DATA IN THIS EXERCISE

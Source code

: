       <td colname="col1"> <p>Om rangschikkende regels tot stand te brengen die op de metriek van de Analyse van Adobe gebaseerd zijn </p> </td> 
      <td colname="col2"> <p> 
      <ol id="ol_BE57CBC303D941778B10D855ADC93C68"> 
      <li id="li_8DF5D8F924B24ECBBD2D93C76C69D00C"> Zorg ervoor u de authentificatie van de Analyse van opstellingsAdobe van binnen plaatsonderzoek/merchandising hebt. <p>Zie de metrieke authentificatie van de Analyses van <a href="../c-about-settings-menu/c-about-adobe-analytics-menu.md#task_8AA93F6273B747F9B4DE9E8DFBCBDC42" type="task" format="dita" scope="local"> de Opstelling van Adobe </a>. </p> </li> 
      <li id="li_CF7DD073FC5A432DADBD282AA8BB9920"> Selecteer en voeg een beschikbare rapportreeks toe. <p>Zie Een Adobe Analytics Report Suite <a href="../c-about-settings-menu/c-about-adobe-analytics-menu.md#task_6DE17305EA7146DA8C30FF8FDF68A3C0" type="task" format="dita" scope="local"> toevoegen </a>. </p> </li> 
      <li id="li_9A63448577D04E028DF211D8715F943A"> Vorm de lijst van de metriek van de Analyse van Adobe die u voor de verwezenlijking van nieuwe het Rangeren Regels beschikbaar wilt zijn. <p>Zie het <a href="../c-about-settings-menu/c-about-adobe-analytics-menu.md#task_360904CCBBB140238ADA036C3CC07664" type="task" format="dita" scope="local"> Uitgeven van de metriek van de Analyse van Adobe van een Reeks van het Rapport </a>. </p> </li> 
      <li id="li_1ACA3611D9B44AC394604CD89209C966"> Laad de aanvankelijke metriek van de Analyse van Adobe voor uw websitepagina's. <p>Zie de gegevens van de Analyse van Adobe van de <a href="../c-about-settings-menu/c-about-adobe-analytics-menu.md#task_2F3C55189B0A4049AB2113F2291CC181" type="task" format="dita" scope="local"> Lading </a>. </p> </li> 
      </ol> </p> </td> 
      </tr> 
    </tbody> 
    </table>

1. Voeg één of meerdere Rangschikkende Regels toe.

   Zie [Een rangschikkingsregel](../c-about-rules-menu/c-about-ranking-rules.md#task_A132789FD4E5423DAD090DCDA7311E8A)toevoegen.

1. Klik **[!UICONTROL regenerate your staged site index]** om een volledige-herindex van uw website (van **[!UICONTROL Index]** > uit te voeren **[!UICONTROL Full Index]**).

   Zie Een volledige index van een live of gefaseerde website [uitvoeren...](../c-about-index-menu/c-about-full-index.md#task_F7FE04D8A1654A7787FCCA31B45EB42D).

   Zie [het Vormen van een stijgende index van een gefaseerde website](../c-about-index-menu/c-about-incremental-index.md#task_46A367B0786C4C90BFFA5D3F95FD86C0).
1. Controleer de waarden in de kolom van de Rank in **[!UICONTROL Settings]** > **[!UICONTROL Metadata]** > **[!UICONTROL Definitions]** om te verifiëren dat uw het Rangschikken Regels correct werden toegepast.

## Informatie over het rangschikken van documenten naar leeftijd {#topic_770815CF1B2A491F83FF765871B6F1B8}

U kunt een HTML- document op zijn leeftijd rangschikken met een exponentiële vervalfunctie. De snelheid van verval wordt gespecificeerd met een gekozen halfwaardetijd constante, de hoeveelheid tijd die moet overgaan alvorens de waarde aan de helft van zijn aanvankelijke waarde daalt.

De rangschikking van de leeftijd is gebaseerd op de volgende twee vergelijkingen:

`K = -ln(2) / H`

ASSIGNMENT
In the listing above, find each line with the word "colname" and return it.

EXERCISE RESPONSE
:       <td colname="col1"> <p>Om rangschikkende regels tot stand te brengen die op de metriek van de Analyse van Adobe gebaseerd zijn </p> </td> 
      <td colname="col2"> <p> 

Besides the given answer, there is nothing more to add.